If there’s one thing basically every Star Wars game has in common, it’s that the lightsaber isn’t quite as deadly in games. From Super Empire Strikes Back on the Super Nintendo Entertainment System to the more recent Star Wars: The Force Unleashed, it seems like just about everybody outside of the weakest enemies can take a lightsaber strike and keep on coming. Instead of the weapon that only has to flash out for a second in the cantina scene of A New Hope, players have to swing their sabers repeatedly into enemies, bludgeoning them more than dismembering them. Of course, it makes a lot of sense from a design standpoint: Where’s the challenge in using a weapon that can take out any enemy in a single blow? Not to mention enemies using lightsabers — it would get really tiring really fast to fight against enemies that could kill you in a single blow.

Star Wars: Knights of the Old Republic

No Door? Make a Door!

Throughout the films lightsabers are used as much as tools for escape as they are for fighting. Durasteel door got you locked in? Cut a hole in it. Speeder bike coming at you? Use your lightsaber to deftly slice the front half of it off like a hot knife through butter. This fantasy has rarely translated in any real way to the games. For instance there were plenty of times in Star Wars: Knights of the Old Republic that you found yourself locked out of a door because you didn’t have a key, or in Jedi Academy where your lightsaber “cut” into walls only to leave little more than a scorch mark. Can you imagine a game where your lightsaber can really cut through everything it can in the films? It’d be chaos for a game designer! Levels are made with places you can’t get to in mind, and enemy vehicles are typically presented as tougher adversaries, not things you’re meant to easily cut apart. Worse still, imagine a game where the weapon you’re so deftly wielding could puncture a ship’s hull and get you sucked out into space just because you weren’t paying attention where you were walking!

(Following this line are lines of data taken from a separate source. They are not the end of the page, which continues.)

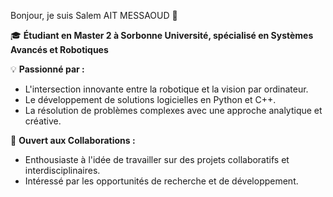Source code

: Bonjour, je suis Salem AIT MESSAOUD 👋

🎓 **Étudiant en Master 2 à Sorbonne Université, spécialisé en Systèmes Avancés et Robotiques**

💡 **Passionné par :**
- L'intersection innovante entre la robotique et la vision par ordinateur.
- Le développement de solutions logicielles en Python et C++.
- La résolution de problèmes complexes avec une approche analytique et créative.

🤝 **Ouvert aux Collaborations :**
- Enthousiaste à l'idée de travailler sur des projets collaboratifs et interdisciplinaires.
- Intéressé par les opportunités de recherche et de développement.

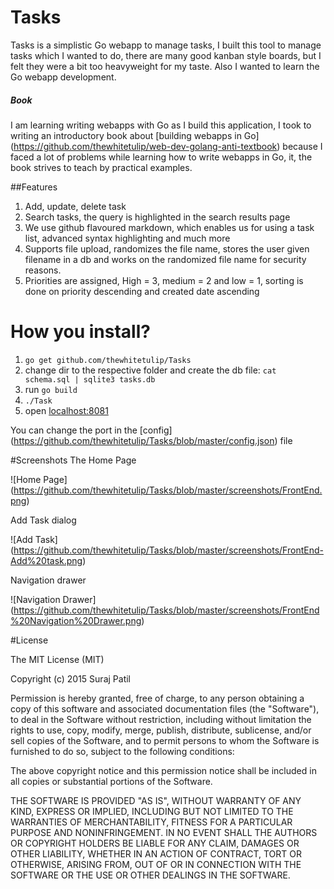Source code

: # Tasks

Tasks is a simplistic Go webapp to manage tasks, I built this tool to manage tasks which I wanted to do, there are many good kanban style boards, but I felt they were a bit too heavyweight for my taste. Also I wanted to learn the Go webapp development.

##### Book
I am learning writing webapps with Go as I build this application, I took to writing an introductory book about [building webapps in Go] (https://github.com/thewhitetulip/web-dev-golang-anti-textbook) because I faced a lot of problems while learning how to write webapps in Go, it, the book strives to teach by practical examples.

##Features

1. Add, update, delete task
2. Search tasks, the query is highlighted in the search results page
3. We use github flavoured markdown, which enables us for using a task list, advanced syntax highlighting and much more
4. Supports file upload, randomizes the file name, stores the user given filename in a db and works on the randomized file name for security reasons.
5. Priorities are assigned, High = 3, medium = 2 and low = 1, sorting is done on priority descending and created date ascending

How you install?
==================

1. `go get github.com/thewhitetulip/Tasks`
1. change dir to the respective folder and create the db file: `cat schema.sql | sqlite3 tasks.db`
1. run `go build`
1. `./Task`
1. open [localhost:8081](http://localhost:8081)

You can change the port in the [config] (https://github.com/thewhitetulip/Tasks/blob/master/config.json) file

#Screenshots
The Home Page

![Home Page] (https://github.com/thewhitetulip/Tasks/blob/master/screenshots/FrontEnd.png)

Add Task dialog

![Add Task] (https://github.com/thewhitetulip/Tasks/blob/master/screenshots/FrontEnd-Add%20task.png)

Navigation drawer

![Navigation Drawer] (https://github.com/thewhitetulip/Tasks/blob/master/screenshots/FrontEnd%20Navigation%20Drawer.png)

#License

The MIT License (MIT)

Copyright (c) 2015 Suraj Patil

Permission is hereby granted, free of charge, to any person obtaining a copy
of this software and associated documentation files (the "Software"), to deal
in the Software without restriction, including without limitation the rights
to use, copy, modify, merge, publish, distribute, sublicense, and/or sell
copies of the Software, and to permit persons to whom the Software is
furnished to do so, subject to the following conditions:

The above copyright notice and this permission notice shall be included in all
copies or substantial portions of the Software.

THE SOFTWARE IS PROVIDED "AS IS", WITHOUT WARRANTY OF ANY KIND, EXPRESS OR
IMPLIED, INCLUDING BUT NOT LIMITED TO THE WARRANTIES OF MERCHANTABILITY,
FITNESS FOR A PARTICULAR PURPOSE AND NONINFRINGEMENT. IN NO EVENT SHALL THE
AUTHORS OR COPYRIGHT HOLDERS BE LIABLE FOR ANY CLAIM, DAMAGES OR OTHER
LIABILITY, WHETHER IN AN ACTION OF CONTRACT, TORT OR OTHERWISE, ARISING FROM,
OUT OF OR IN CONNECTION WITH THE SOFTWARE OR THE USE OR OTHER DEALINGS IN THE
SOFTWARE.
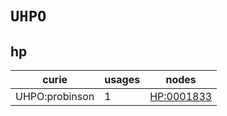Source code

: # `UHPO`

## hp

| curie          |   usages | nodes                                           |
|----------------|----------|-------------------------------------------------|
| UHPO:probinson |        1 | [HP:0001833](https://bioregistry.io/HP:0001833) |

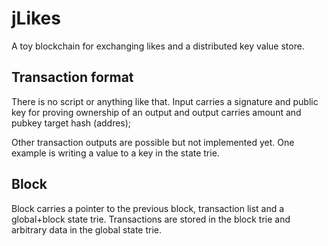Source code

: # jLikes

A toy blockchain for exchanging likes and a distributed key value store.

## Transaction format
There is no script or anything like that.
Input carries a signature and public key for proving ownership of an output and output carries amount and pubkey target hash (addres);

Other transaction outputs are possible but not implemented yet. One example is writing a value to a key in the state trie.

## Block
Block carries a pointer to the previous block, transaction list and a global+block state trie. Transactions are stored in the block trie and arbitrary data in the global state trie.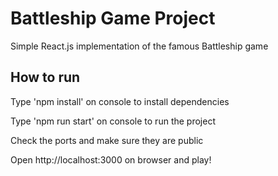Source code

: # Battleship Game Project

Simple React.js implementation of the famous Battleship game

## How to run

Type 'npm install' on console to install dependencies

Type 'npm run start' on console to run the project

Check the ports and make sure they are public

Open http://localhost:3000 on browser and play!
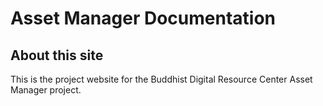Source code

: # Asset Manager Documentation
## About this site

This is the project website for the Buddhist Digital Resource Center Asset Manager project.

Star Wars: The Old Republic

You Get a Lightsaber! And You Get a Lightsaber!

Sure, some of the films feature a lot of Jedi in a single scene, but at no point do you get the sense of commonality of the lightsaber as you do in some of the games. Take Star Wars: The Old Republic, where any player can sign up and play as a Jedi or Sith. Running around the starting zone I saw legions of lightsaber-wielding compatriots. These were not the mystical weapons that shocked people to see in the earlier films, but seemingly commonplace instruments that are no more remarkable than a hydrospanner. You wouldn’t want to rob people of the chance to play as their favorite Force-wielding class in a game, but can you imagine a game world where the lightsaber is so rare that it startles people just with the sound of its ignition?

What other ways have you noticed games change the lightsaber? What’s the closest you feel games have ever gotten to getting the experience “right”?